Speaking is a complex ability, yet it is carried out quickly and with few errors (Levelt, 1989). Most theoretical models agree that the production of speech can be divided between accessing the meaning of a word on one hand and the construction of its pronunciation on the other (e.g., Caramazza, 1997; Dell, 1986; Levelt et al., 1999; Roelofs, 2015). In the formation of the pronunciation of a word (e.g., “cymbal”) it has been suggested that three pieces of information are accessed (Levelt et al., 1999). Specifically (1) its morphemic make-up (e.g., < cymbal > is a free-standing singular morpheme), which in turn activates (2) its metrical information (e.g., ω = σ’σ meaning that the word [ω] is bi-syllabic [σσ] with stress [‘] on the first syllable), and (3) its constituent segments (e.g., /s/ /ɪ/ /m/ /b/ /ə/ /l/). The segments are then combined with the metrical frame to form syllabified representations [‘sɪm] [bəl]. One reason for such an elaborate process involves the phenomenon of re-syllabification. This phenomenon occurs when one segment is assigned to a different adjoining syllable. For example, in the English sentence “I said it” ([aɪ] [se] [dit]) the /d/ in “said” [sed] would be assigned to the last syllable [it] to form [dit]. However, in languages such as Mandarin Chinese, which does not employ re-syllabification, this phenomenon does not occur, hence the assignment of phonological information into a metrical structure might be dissimilar.

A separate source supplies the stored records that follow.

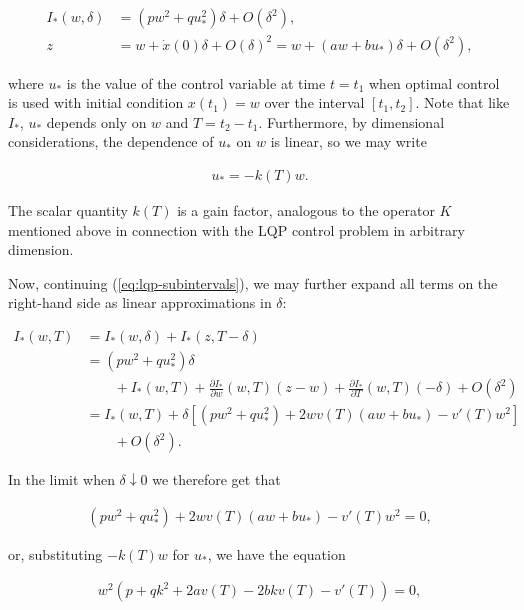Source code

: \documentclass[11pt]{report}
\theoremstyle{plain}
\theoremstyle{definition}
\begin{document}
\begin{equation*} \tag{49}\label{eq:lqp-approx}
\begin{split}
I_*(w,\delta) &= (p w^2 + q u_*^2)\delta + O(\delta^2), \\
z &= w + \dot{x}(0)\delta + O(\delta)^2 = w + (aw+b u_*)\delta + O(\delta^2),
\end{split}
\end{equation*}

where $u_*$ is the value of the control variable at
time $t=t_1$ when optimal control is used with
initial condition $x(t_1)=w$ over the interval
$[t_1,t_2]$. Note that like $I_*$, $u_*$ depends only
on $w$ and $T=t_2-t_1$. Furthermore, by dimensional
considerations, the dependence of $u_*$ on $w$ is
linear, so we may write

\begin{align*}
u_* = - k(T)w.
\end{align*}

The scalar quantity $k(T)$ is a gain factor,
analogous to the operator $K$ mentioned above in
connection with the LQP control problem in arbitrary
dimension.

Now, continuing (\ref{eq:lqp-subintervals}), we may
further expand all terms on the right-hand side as
linear approximations in $\delta$:

\begin{align*}
I_*(w,T) &= I_*(w,\delta) + I_*(z,T-\delta) \\
&= (p w^2 + q u_*^2)\delta \\ & \qquad +
I_*(w,T) + \frac{\partial I_*}{\partial w}(w,T)(z-w) + \frac{\partial I_*}{\partial T}(w,T)(-\delta) + O(\delta^2) \\
&=
I_*(w,T) + \delta\left[
(p w^2+qu_*^2) + 2w v(T)(aw+b u_*) - v'(T) w^2
\right] \\
& \qquad + O(\delta^2).
\end{align*}

In the limit when $\delta\downarrow 0$ we therefore
get that

\begin{align*}
(p w^2+qu_*^2) + 2w v(T)(aw+b u_*) - v'(T) w^2 = 0,
\end{align*}

or, substituting $-k(T)w$ for $u_*$, we have the
equation

\begin{align*}
w^2\left(
p + q k^2 + 2av(T) -2 b k v(T) -v'(T)
\right) = 0,
\end{align*}
\end{document}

There has been an upsurge in the literature indicating that the “units” and “frames” used in constructing a phonological word are indeed different among languages. For example, O’Séaghdha et al. (2010), You et al. (2012), Wang et al. (2018), and Zhang and Damian (2019) all showed that syllables are the initial phonological unit (hereafter, IPU) selected during Mandarin Chinese phonological encoding (but see Qu et al., 2020; Verdonschot et al., 2015). Similarly, Kureta et al. (2006), Verdonschot et al. (2011), and Ida et al. (2015) showed that in Japanese, the mora rather than the phoneme is the IPU. For Cantonese it has been proposed that both syllabic and sub-syllabic units (e.g., the rhyme: Wong & Chen, 2008, 2009; and the word-initial body: Wong et al., 2012), but never the onset by itself, can be activated in the early stages of phonological encoding. Recent studies, however, using both behavioural (Wong et al., 2018) and event-related potential (ERP) measures (Wong et al., 2019) have shown that effects related to syllable priming occur earlier than those of body-related priming indicating that the first selected phonological unit in Cantonese might be the syllable.

For Korean, the picture is less clear with mixed findings including evidence for the phoneme (e.g., Han & Verdonschot, 2019; Witzel et al., 2013), the syllable body (Li et al., 2021), and the full syllable as the IPU (Verdonschot et al., 2021). The notion that the IPU might be different for various languages has also found support in neurocorrelational electroencephalogram (EEG) studies (e.g., Mandarin: Qu et al., 2020; Wang et al., 2017; Japanese: Cantonese: Wong et al., 2019; Verdonschot et al., 2019) showing task-correlated brain activation only for particular IPUs for these respective languages. See Alderete and O’Séaghdha (2022) for a recent overview and cross-linguistic perspective on phonological encoding.

One interesting related tangent is the question of how bilinguals initially construct phonology when their two languages differ in their IPUs. Here, it has been found that proficiency level may strongly matter. For example, Nakayama et al. (2016) showed in an L2 speech production task that low-proficiency Japanese–English bilinguals rely heavily on their Japanese L1 (mora) IPU when speaking in their L2 while highly proficient bilinguals develop a more “native-like” phonemic IPU in their L2. Thus, they suggested that extensive exposure to L2 phonology could be important in developing a native-like IPU.

One consequence of having a non-native IPU as in the case of low-proficiency Japanese-English bilinguals is that L2-pronunciation may be affected. For example, Verdonschot and Masuda (2020) showed that when analysing the acoustic wave forms of low- and high-proficiency Japanese-English bilinguals significantly more cases of epenthesis occurred for the low-proficiency group (e.g., “scar” would have been pronounced as “sukaa” or “sukaru”) resulting in the L2 conforming to the IPU of L1.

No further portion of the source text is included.